If he can sustain the consistency with his irons that placed him ninth in greens in regulation at the Masters, he has a very good chance of winning the Open Championship. Of course, Hoylake is a seaside track whose winds could wreak havoc with Bubba’s high-arcing drives. But Bubba’s ability to shape shots could ultimately help him in his quest for the Claret Jug.
Following the Open Championship, the PGA Championship will be played at the 7,195-yard Valhalla Golf Club in Kentucky. That may seem long to some, but to Bubba it’s just another pitch-and-putt.
The Jack Nicklaus-designed course is known for its large greens, each of which is guarded by a variety of hazards, including bunkers, water, grassy hollows and large swatches of lush bluegrass rough.
In order to conquer Valhalla, Bubba will have to combine his length with creative shot-making. To make things worse, the massive undulating greens require exacting placement.
Who knows? By that time, he could be in line for his third or fourth major title of the year. A grand slam for Bubba? For a guy who is self-taught, he has become increasingly more adept at shot-making, as illustrated by his ability to hits greens in regulation.
He now has the game to go with his guile.
Perhaps surprisingly, he has become adept at hitting greens in regulation. He hit 50 of 72 greens at Augusta, which tied him for fifth place. That stat was obviously key in providing him opportunities for his winning effort.

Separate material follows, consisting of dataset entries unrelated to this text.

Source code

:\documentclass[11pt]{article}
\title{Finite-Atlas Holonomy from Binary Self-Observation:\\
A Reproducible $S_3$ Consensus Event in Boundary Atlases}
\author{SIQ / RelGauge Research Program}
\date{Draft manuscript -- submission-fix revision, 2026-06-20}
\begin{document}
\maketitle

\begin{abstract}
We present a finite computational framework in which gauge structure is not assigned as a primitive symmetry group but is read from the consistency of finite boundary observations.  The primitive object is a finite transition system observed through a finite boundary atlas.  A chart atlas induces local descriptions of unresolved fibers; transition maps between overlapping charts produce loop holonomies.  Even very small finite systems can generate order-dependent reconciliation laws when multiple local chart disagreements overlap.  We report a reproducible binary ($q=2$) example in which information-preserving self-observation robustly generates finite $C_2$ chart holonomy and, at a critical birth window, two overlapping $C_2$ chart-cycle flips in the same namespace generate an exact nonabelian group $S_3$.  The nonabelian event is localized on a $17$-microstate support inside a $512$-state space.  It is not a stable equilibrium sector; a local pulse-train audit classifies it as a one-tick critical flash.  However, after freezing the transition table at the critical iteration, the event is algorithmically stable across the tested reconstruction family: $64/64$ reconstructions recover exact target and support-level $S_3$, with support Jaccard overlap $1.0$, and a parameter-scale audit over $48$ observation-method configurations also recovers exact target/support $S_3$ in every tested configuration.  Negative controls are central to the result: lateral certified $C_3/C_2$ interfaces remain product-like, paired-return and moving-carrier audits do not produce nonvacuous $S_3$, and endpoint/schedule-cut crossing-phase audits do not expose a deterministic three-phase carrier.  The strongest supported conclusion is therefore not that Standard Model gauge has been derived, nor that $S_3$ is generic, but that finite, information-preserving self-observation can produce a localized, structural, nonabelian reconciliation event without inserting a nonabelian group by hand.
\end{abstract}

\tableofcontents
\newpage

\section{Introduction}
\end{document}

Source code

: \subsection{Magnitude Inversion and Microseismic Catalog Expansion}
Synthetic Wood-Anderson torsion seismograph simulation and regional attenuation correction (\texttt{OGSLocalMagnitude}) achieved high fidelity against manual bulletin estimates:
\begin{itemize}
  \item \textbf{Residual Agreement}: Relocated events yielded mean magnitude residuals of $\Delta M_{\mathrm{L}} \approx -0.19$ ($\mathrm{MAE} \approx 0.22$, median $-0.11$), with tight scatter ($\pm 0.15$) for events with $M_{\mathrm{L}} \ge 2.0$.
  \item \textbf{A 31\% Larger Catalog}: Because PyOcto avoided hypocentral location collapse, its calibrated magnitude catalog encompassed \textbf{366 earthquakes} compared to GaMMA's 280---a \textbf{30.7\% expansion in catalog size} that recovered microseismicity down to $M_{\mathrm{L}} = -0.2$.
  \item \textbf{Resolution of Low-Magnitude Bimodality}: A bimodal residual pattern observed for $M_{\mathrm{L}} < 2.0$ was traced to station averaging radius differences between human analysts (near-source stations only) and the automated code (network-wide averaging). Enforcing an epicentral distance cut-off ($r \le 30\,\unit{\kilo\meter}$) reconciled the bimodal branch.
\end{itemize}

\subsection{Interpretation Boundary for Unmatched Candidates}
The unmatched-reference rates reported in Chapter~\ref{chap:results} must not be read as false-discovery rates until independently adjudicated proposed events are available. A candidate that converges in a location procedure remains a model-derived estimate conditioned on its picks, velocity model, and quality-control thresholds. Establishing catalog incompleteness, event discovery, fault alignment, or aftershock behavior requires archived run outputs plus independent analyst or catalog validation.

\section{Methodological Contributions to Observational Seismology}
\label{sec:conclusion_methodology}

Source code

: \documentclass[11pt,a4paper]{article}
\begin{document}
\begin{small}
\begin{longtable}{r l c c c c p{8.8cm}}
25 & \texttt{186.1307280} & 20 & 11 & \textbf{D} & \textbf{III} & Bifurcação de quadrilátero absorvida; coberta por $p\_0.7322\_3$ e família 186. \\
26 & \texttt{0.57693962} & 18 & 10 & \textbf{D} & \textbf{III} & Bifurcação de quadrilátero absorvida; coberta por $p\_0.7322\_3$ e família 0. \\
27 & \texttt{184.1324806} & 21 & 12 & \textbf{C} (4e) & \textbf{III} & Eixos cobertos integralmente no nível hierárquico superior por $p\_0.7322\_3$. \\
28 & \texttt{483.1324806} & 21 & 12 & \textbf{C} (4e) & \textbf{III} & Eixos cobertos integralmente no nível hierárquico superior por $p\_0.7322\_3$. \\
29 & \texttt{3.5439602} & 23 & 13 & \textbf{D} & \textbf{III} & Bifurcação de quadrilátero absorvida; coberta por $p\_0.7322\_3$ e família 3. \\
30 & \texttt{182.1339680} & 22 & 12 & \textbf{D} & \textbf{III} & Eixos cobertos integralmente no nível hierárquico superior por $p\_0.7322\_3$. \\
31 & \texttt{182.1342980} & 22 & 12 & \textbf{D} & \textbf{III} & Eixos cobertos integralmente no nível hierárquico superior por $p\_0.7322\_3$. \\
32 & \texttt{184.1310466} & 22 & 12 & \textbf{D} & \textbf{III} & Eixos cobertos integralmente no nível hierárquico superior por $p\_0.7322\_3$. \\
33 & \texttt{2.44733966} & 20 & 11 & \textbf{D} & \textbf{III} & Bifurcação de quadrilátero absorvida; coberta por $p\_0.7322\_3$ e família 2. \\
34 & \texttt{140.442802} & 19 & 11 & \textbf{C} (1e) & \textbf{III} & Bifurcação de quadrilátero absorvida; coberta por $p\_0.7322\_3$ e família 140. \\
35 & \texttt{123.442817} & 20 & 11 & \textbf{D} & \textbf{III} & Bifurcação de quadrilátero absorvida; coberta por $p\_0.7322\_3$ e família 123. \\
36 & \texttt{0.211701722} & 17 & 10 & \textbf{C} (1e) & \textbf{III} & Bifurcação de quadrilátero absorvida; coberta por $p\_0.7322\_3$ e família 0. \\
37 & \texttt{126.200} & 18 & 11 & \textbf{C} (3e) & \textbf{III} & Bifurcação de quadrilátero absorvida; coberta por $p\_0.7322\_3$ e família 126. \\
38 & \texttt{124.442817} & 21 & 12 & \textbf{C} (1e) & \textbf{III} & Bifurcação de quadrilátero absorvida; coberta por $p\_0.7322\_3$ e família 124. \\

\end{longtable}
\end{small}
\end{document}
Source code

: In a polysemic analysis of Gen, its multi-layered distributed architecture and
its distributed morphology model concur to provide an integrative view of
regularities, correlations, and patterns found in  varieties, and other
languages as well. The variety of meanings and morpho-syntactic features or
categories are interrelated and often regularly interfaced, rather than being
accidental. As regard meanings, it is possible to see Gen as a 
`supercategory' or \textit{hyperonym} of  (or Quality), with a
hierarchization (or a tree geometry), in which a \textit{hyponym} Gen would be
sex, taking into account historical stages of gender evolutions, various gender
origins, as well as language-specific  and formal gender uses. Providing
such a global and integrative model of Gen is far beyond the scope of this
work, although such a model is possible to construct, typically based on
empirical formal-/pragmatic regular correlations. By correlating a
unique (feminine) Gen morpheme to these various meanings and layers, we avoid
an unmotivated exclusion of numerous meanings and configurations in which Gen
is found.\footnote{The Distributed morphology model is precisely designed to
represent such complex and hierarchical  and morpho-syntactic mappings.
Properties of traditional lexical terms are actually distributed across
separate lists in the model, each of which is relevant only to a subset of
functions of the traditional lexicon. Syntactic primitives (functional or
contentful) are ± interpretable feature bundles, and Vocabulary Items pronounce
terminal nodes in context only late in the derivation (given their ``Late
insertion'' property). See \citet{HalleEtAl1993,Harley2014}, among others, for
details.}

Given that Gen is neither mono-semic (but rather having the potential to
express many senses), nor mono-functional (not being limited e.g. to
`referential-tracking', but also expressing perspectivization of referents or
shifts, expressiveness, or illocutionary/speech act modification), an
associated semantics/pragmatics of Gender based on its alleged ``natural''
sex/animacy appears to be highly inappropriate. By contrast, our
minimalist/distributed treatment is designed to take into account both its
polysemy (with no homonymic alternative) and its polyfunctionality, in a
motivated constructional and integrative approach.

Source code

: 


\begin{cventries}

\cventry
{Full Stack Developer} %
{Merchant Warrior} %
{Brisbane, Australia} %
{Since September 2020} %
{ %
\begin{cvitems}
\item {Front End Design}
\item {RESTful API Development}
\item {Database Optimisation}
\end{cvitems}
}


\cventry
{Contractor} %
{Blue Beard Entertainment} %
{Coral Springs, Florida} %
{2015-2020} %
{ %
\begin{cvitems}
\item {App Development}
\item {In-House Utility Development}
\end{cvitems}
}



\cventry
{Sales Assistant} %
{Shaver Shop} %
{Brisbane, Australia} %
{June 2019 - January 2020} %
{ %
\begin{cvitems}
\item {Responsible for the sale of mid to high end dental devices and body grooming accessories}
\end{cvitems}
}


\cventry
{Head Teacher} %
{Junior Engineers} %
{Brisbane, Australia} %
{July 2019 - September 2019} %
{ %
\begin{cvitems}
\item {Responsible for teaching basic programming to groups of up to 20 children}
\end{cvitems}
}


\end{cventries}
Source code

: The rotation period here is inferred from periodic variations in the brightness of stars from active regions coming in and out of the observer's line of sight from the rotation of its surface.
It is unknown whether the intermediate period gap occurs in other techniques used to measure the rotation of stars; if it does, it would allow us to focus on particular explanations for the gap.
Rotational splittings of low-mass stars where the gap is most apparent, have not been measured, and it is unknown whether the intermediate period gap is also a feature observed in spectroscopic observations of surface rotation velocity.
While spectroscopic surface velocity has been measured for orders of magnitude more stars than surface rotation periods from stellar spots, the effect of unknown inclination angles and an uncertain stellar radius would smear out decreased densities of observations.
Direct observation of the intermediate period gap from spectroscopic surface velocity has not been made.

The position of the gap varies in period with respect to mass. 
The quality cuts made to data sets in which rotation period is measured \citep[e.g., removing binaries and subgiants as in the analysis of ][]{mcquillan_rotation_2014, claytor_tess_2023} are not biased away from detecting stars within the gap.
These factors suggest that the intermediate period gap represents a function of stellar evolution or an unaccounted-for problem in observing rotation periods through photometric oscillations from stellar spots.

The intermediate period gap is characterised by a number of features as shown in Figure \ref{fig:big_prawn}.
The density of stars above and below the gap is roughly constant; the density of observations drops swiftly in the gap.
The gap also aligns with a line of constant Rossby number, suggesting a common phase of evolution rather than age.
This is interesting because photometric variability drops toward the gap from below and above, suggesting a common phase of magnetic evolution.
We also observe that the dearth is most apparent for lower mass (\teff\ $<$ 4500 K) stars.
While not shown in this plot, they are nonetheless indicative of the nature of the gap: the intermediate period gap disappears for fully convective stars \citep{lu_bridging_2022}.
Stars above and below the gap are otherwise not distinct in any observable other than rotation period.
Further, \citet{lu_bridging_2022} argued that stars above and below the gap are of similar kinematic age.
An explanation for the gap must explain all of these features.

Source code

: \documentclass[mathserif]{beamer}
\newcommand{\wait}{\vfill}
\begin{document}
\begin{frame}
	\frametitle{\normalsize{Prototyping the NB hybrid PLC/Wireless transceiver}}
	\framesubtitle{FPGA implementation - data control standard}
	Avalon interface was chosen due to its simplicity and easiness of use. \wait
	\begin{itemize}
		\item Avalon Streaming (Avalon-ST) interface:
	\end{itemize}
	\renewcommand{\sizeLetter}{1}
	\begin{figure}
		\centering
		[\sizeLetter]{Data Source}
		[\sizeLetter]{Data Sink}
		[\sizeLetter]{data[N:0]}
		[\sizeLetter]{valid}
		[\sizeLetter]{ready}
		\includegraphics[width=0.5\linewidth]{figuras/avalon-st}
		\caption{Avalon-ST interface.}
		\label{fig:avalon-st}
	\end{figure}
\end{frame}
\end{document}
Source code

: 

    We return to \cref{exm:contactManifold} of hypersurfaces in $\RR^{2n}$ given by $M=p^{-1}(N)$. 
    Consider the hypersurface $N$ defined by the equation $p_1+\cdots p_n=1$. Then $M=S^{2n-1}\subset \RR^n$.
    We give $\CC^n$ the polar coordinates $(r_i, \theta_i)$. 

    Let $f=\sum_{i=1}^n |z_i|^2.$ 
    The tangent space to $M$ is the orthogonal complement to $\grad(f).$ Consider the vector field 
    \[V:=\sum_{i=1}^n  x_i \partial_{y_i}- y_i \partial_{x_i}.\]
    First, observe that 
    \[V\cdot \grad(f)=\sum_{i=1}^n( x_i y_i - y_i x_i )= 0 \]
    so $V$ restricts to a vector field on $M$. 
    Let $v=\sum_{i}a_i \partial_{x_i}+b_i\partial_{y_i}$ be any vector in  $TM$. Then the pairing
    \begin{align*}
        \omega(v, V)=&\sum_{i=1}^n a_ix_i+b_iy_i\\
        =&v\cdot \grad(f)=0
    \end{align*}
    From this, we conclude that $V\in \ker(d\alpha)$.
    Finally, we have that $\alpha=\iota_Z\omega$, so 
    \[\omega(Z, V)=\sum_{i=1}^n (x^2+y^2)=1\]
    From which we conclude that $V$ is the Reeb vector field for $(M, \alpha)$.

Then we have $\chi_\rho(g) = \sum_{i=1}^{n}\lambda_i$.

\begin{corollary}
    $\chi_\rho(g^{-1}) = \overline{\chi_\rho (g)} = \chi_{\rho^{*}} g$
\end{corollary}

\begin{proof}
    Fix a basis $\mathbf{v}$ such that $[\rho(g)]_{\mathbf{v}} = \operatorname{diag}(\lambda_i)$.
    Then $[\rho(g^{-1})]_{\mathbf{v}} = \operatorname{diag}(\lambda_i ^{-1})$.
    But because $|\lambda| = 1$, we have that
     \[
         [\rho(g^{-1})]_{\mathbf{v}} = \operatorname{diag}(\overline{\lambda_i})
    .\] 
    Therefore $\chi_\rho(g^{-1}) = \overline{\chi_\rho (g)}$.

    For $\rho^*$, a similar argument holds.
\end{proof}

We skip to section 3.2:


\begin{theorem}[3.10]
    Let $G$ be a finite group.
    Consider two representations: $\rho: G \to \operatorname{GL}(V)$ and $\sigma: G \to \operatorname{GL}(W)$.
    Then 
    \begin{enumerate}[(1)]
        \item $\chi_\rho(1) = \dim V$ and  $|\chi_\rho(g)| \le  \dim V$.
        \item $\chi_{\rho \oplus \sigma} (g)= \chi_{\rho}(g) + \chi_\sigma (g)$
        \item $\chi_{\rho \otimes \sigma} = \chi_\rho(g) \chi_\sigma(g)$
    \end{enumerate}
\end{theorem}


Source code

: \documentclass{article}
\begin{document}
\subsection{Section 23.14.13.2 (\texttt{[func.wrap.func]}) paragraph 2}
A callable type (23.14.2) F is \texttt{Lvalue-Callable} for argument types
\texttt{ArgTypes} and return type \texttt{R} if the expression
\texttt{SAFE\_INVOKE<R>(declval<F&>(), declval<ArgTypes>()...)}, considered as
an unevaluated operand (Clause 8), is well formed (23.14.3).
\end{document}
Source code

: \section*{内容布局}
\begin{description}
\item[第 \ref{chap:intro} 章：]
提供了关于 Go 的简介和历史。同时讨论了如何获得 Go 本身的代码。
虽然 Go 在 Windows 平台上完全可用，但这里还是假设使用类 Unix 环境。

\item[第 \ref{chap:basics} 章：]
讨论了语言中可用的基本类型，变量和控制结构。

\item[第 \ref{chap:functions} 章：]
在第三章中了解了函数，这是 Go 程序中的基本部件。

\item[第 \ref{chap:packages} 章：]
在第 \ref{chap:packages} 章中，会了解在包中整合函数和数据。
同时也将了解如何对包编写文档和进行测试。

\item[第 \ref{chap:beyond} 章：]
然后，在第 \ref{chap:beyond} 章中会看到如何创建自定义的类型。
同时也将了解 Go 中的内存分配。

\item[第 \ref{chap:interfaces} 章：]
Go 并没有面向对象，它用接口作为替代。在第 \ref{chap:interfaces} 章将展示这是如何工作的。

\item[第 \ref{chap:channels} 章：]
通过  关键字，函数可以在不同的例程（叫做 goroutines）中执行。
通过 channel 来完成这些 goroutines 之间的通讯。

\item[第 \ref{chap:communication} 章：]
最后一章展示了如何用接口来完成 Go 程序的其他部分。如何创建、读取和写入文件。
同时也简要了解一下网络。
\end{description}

The question now is: Can Bubba sustain his championship form going forward, or will he succumb to his current success and fade from the top of upcoming leaderboards, as he did in 2012?
This was supposed to be Tiger’s year to finally win that 15th major. Pinehurst, Royal Liverpool and Valhalla were courses where he had comfort and success. But that is looking less likely as time goes by and Tiger deals with age and injury.
Once again, Bubba has a chance to do the unthinkable. Can he remain focused and actually pull off a win at Pinehurst, Hoylake and/or Valhalla?